◆ **Supplied entries**:
^^^^^^^^^^^^^^^^
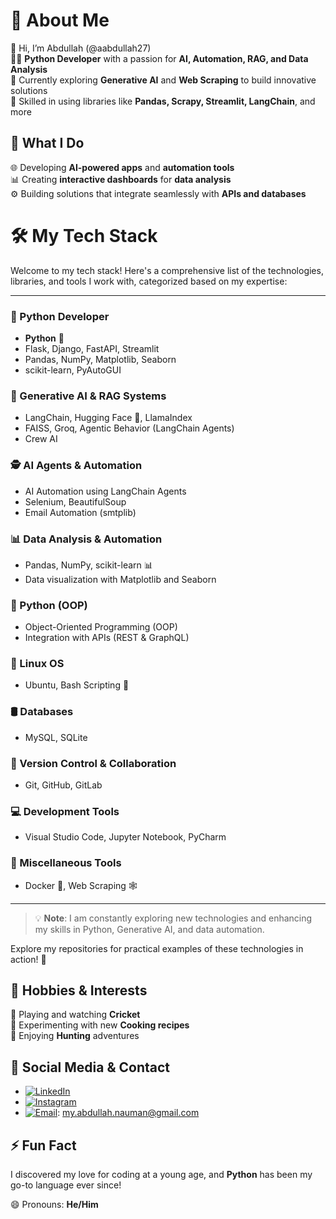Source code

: # 🚀 About Me
👋 Hi, I’m Abdullah (@aabdullah27)  
👨‍💻 **Python Developer** with a passion for **AI, Automation, RAG, and Data Analysis**  
🤖 Currently exploring **Generative AI** and **Web Scraping** to build innovative solutions  
🐍 Skilled in using libraries like **Pandas, Scrapy, Streamlit, LangChain**, and more

## 💼 What I Do
🌐 Developing **AI-powered apps** and **automation tools**  
📊 Creating **interactive dashboards** for **data analysis**  
⚙️ Building solutions that integrate seamlessly with **APIs and databases**

# 🛠️ My Tech Stack

Welcome to my tech stack! Here's a comprehensive list of the technologies, libraries, and tools I work with, categorized based on my expertise:

---

### 🐍 Python Developer
- **Python** 🐍
- Flask, Django, FastAPI, Streamlit
- Pandas, NumPy, Matplotlib, Seaborn
- scikit-learn, PyAutoGUI

### 🤖 Generative AI & RAG Systems
- LangChain, Hugging Face 🤗, LlamaIndex
- FAISS, Groq, Agentic Behavior (LangChain Agents)
- Crew AI

### 🕵 AI Agents & Automation
- AI Automation using LangChain Agents
- Selenium, BeautifulSoup
- Email Automation (smtplib)

### 📊 Data Analysis & Automation
- Pandas, NumPy, scikit-learn 📊
- Data visualization with Matplotlib and Seaborn

### 🧩 Python (OOP)
- Object-Oriented Programming (OOP)
- Integration with APIs (REST & GraphQL)

### 🐧 Linux OS
- Ubuntu, Bash Scripting 🐧

### 🛢️ Databases
- MySQL, SQLite

### 🔄 Version Control & Collaboration
- Git, GitHub, GitLab

### 💻 Development Tools
- Visual Studio Code, Jupyter Notebook, PyCharm

### 🧰 Miscellaneous Tools
- Docker 🐳, Web Scraping 🕸️

---

> 💡 **Note**: I am constantly exploring new technologies and enhancing my skills in Python, Generative AI, and data automation.

Explore my repositories for practical examples of these technologies in action! 🎯

## 🎯 Hobbies & Interests
🏏 Playing and watching **Cricket**  
🍳 Experimenting with new **Cooking recipes**  
🏹 Enjoying **Hunting** adventures

## 📱 Social Media & Contact
- [![LinkedIn](https://img.icons8.com/color/48/000000/linkedin.png)](https://www.linkedin.com/in/aabdullah27)
- [![Instagram](https://img.icons8.com/fluency/48/000000/instagram-new.png)](https://www.instagram.com/aabdullah27)
- [![Email](https://img.icons8.com/color/48/000000/apple-mail.png)](mailto:my.abdullah.nauman@gmail.com): my.abdullah.nauman@gmail.com

## ⚡ Fun Fact
I discovered my love for coding at a young age, and **Python** has been my go-to language ever since!

😄 Pronouns: **He/Him**
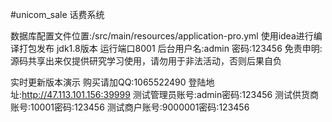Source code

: #unicom_sale
话费系统

数据库配置文件位置:/src/main/resources/application-pro.yml
使用idea进行编译打包发布
jdk1.8版本
运行端口8001    后台用户名:admin    密码:123456
免责申明:源码共享出来仅提供研究学习使用，请勿用于非法活动，否则后果自负


实时更新版本演示   购买请加QQ:1065522490
登陆地址:http://47.113.101.156:39999
测试管理员账号:admin密码:123456
测试供货商账号:10001密码:123456
测试商户账号:9000001密码:123456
^^^^^^^^^^^^^^^^
◆ **Problem**: Pictures are not part of the copy; transcribe the rest of the data verbatim.

◆ **Task response**:
Source code

: # 🚀 About Me
👋 Hi, I’m Abdullah (@aabdullah27)  
👨‍💻 **Python Developer** with a passion for **AI, Automation, RAG, and Data Analysis**  
🤖 Currently exploring **Generative AI** and **Web Scraping** to build innovative solutions  
🐍 Skilled in using libraries like **Pandas, Scrapy, Streamlit, LangChain**, and more

## 💼 What I Do
🌐 Developing **AI-powered apps** and **automation tools**  
📊 Creating **interactive dashboards** for **data analysis**  
⚙️ Building solutions that integrate seamlessly with **APIs and databases**

# 🛠️ My Tech Stack

Welcome to my tech stack! Here's a comprehensive list of the technologies, libraries, and tools I work with, categorized based on my expertise:

---

### 🐍 Python Developer
- **Python** 🐍
- Flask, Django, FastAPI, Streamlit
- Pandas, NumPy, Matplotlib, Seaborn
- scikit-learn, PyAutoGUI

### 🤖 Generative AI & RAG Systems
- LangChain, Hugging Face 🤗, LlamaIndex
- FAISS, Groq, Agentic Behavior (LangChain Agents)
- Crew AI

### 🕵 AI Agents & Automation
- AI Automation using LangChain Agents
- Selenium, BeautifulSoup
- Email Automation (smtplib)

### 📊 Data Analysis & Automation
- Pandas, NumPy, scikit-learn 📊
- Data visualization with Matplotlib and Seaborn

### 🧩 Python (OOP)
- Object-Oriented Programming (OOP)
- Integration with APIs (REST & GraphQL)

### 🐧 Linux OS
- Ubuntu, Bash Scripting 🐧

### 🛢️ Databases
- MySQL, SQLite

### 🔄 Version Control & Collaboration
- Git, GitHub, GitLab

### 💻 Development Tools
- Visual Studio Code, Jupyter Notebook, PyCharm

### 🧰 Miscellaneous Tools
- Docker 🐳, Web Scraping 🕸️

---

> 💡 **Note**: I am constantly exploring new technologies and enhancing my skills in Python, Generative AI, and data automation.

Explore my repositories for practical examples of these technologies in action! 🎯

## 🎯 Hobbies & Interests
🏏 Playing and watching **Cricket**  
🍳 Experimenting with new **Cooking recipes**  
🏹 Enjoying **Hunting** adventures

## 📱 Social Media & Contact
- [![LinkedIn](https://img.icons8.com/color/48/000000/linkedin.png)](https://www.linkedin.com/in/aabdullah27)
- [![Instagram](https://img.icons8.com/fluency/48/000000/instagram-new.png)](https://www.instagram.com/aabdullah27)
- [![Email](https://img.icons8.com/color/48/000000/apple-mail.png)](mailto:my.abdullah.nauman@gmail.com): my.abdullah.nauman@gmail.com

## ⚡ Fun Fact
I discovered my love for coding at a young age, and **Python** has been my go-to language ever since!

😄 Pronouns: **He/Him**
Source code

: #unicom_sale
话费系统

数据库配置文件位置:/src/main/resources/application-pro.yml
使用idea进行编译打包发布
jdk1.8版本
运行端口8001    后台用户名:admin    密码:123456
免责申明:源码共享出来仅提供研究学习使用，请勿用于非法活动，否则后果自负


实时更新版本演示   购买请加QQ:1065522490
登陆地址:http://47.113.101.156:39999
测试管理员账号:admin密码:123456
测试供货商账号:10001密码:123456
测试商户账号:9000001密码:123456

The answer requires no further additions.